Children who use Quechua less almost certainly have different representations of suffixes and word forms than children who use relatively more Quechua. Children who use Quechua less do not unilaterally represent words in an unanalyzed form. Rather, for these children with less experience, the suffixes may simply not be as concrete, parsed away from the original inflected form, as they are for children who use Quechua more. This analysis suggests that the structure of the lexicon, and connections between items within it, varies as a function of language exposure, specifically language production. As such, this conclusion supports previous work that established how the structure of the lexicon differs as a function of language experience (e.g. vocabulary size) in monolingual children (Edwards, Beckman, & Munson 2004, Storkel 2002).
Note that these results do not suggest, or demonstrate, protracted morphological productivity in any of the participants. All of the children, regardless of language exposure or use, were capable of completing the morphological extension task. Thus the task results showed, as was assumed, that all of the children were morphologically productive Quechua speakers. The results do, however, suggest something more fine-grained: bilingual children who use less Quechua may be morphologically productive and capable of generalizing affixes to novel lexical environments while simultaneously leaving some morphologically complex forms unanalyzed. Redundant, conflicting representations of this form, at multiple levels in the grammar, are anticipated in models that assume that linguistic categories, and thus grammars, are constructed on the basis of perceptual and articulatory experience (Hayes 1999, Pierrehumbert 2003, Steriade 1997). Thus, even Spanish-dominant bilingual children could have abstract morpheme categories, though the morpheme categories would not necessarily be as abstract and parseable from the root as those of children who use relatively more Quechua.
Implications for language change.
Finding that children’s morphological analysis is correlated with their language use and exposure also has implications for historical language change.
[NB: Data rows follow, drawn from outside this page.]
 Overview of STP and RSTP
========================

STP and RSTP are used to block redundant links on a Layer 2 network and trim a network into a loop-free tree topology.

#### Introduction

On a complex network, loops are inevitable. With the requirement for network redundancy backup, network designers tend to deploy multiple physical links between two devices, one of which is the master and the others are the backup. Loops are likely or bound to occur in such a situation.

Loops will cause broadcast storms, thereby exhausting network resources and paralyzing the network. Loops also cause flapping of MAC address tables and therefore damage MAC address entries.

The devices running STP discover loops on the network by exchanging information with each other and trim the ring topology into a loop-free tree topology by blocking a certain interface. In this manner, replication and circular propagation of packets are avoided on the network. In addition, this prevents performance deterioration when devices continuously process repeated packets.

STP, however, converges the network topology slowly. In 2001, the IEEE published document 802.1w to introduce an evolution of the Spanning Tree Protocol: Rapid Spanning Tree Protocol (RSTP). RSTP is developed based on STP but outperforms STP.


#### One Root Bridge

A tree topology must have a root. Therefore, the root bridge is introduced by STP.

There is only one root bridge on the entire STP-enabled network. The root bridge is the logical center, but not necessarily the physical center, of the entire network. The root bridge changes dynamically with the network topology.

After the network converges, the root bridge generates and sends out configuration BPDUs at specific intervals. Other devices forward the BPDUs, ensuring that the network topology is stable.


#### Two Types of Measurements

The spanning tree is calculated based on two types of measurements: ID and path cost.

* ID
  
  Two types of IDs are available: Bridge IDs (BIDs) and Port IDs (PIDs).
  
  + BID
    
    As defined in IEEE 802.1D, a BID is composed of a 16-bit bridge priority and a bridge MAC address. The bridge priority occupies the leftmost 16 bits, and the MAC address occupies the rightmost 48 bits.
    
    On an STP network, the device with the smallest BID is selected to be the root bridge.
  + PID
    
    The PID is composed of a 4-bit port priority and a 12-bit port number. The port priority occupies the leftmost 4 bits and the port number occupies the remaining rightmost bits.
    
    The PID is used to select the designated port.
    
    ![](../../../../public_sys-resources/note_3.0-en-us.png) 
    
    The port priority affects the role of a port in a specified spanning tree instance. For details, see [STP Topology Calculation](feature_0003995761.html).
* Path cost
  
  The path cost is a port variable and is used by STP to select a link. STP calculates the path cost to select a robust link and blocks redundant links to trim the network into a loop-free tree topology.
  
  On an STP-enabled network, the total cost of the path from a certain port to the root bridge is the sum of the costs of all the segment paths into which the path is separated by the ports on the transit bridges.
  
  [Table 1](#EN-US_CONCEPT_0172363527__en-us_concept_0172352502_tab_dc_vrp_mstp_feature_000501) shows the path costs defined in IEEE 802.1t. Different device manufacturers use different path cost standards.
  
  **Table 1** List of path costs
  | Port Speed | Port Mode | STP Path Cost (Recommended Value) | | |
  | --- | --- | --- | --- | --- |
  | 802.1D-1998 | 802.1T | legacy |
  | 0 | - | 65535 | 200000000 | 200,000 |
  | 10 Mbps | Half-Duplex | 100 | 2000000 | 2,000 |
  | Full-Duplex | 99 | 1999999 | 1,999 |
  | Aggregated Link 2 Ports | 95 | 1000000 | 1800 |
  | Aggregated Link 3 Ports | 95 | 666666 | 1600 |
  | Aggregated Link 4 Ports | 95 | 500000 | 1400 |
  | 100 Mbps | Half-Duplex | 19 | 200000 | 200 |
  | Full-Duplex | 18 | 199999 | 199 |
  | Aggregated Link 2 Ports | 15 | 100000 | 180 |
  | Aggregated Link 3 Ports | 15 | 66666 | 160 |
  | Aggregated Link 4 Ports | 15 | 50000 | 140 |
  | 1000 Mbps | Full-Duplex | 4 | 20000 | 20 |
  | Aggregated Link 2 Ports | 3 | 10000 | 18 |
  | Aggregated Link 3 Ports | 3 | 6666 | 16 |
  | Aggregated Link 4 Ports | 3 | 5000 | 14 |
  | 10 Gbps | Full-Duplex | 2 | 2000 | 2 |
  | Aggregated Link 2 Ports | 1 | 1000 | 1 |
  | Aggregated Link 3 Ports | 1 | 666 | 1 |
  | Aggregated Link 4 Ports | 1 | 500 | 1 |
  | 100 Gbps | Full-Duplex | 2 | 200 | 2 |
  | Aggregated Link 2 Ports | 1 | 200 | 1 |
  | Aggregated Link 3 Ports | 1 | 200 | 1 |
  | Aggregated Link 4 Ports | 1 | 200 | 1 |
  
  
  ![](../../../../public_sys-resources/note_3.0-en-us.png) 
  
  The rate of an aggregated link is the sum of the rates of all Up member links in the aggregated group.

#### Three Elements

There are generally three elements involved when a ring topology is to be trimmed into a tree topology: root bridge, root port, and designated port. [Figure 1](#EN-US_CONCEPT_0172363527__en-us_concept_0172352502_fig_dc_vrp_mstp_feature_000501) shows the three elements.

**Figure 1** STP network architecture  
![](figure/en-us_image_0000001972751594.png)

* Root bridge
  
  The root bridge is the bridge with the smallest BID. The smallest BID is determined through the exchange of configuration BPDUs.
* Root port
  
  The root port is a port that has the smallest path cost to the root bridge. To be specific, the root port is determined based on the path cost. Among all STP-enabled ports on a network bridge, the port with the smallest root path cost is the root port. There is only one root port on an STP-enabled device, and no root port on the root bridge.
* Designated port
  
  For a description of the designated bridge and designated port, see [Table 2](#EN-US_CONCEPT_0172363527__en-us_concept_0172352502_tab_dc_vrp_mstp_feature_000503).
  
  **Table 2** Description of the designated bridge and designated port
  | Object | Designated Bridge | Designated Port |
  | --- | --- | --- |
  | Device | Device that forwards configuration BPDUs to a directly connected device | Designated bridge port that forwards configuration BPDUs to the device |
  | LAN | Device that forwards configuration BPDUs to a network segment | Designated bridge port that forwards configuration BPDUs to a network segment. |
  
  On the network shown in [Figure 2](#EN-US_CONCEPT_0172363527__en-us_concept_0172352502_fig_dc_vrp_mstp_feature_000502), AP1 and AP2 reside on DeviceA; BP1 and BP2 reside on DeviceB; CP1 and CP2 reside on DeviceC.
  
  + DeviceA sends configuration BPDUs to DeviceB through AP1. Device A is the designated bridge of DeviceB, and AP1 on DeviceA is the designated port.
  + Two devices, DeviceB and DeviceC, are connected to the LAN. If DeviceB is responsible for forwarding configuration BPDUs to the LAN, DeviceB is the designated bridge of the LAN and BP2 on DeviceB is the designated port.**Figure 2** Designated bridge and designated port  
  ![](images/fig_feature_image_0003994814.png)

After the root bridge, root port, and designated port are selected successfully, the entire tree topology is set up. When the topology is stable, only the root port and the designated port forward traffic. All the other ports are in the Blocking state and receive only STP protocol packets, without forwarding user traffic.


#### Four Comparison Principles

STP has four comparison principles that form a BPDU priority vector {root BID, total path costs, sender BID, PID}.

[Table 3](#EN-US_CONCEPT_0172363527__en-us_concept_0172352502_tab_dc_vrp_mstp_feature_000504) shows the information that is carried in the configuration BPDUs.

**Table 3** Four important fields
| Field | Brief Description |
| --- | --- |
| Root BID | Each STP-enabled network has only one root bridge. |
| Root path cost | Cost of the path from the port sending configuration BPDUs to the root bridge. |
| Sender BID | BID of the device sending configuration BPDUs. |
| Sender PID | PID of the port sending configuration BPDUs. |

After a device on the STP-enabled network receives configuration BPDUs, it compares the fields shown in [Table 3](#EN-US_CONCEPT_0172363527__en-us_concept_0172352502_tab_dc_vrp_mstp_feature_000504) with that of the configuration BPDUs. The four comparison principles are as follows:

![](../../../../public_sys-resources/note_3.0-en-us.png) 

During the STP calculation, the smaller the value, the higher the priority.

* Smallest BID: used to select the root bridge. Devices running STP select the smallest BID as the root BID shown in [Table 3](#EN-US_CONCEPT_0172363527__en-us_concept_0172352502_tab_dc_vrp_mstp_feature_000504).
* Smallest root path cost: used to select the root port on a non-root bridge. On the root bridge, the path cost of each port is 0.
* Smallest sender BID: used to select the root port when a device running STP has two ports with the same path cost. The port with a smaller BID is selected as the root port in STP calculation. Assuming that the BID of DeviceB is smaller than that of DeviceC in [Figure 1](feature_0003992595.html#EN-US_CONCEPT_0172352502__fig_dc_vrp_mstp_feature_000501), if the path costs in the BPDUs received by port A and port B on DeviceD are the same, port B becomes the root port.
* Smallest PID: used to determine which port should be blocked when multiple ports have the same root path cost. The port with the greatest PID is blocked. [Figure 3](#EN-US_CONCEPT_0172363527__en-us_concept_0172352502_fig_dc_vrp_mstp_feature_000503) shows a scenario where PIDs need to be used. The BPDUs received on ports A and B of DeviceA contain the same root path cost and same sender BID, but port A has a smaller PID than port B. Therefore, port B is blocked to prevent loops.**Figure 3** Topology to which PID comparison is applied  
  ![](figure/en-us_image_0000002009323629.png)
It is well known that morphosyntactic change can occur as affixes undergo phonetic reduction and fuse to roots during running speech. Change can then occur as speakers (and learners) subsequently fail to analyze the internal structure of complex words. Some have proposed that this change can occur during first language acquisition (Roberts & Roussou 1999, van Gelderen 2004; see Cournane 2017, 2019 for recent arguments). But this assumption of the role of children in language change continues to be the subject of some debate, with some authors arguing that the similarities between language diachrony and ontogeny merely reflect shared cognitive biases between adults and children (Bybee & Slobin 1982, Diessel 2011).
The current study is consistent with the idea that morphological reanalysis could occur during first language acquisition. However, contrary to the viewpoints of children as innovators of language change at other levels of language like syntax or semantics, the current analysis does not maintain (but also does not rule out) that change occurs because child language learners receive insufficient input. Nor does this analysis suggest that change occurs because child learners regularize variable input or overgeneralize from the data they are given (Hudson Kam & Newport 2009, Kerswill & Williams 2000). Instead, particular language-learning environments—such as bilingual environments—could facilitate different levels of morphological analysis (Meakins & Wigglesworth 2013). This graded reanalysis, dependent on the learner’s exposure and experience, could lead to change over time (Cournane 2017, Gathercole & Thomas 2009, O’Shannessy 2012). The idea of gradient morphological analysis is fairly consistent with recent research on morphological productivity in adults which has demonstrated that affix productivity depends upon speaker experience—like the frequency ratio of an affix to a stem (Hay 2003, Plag & Baayen 2009).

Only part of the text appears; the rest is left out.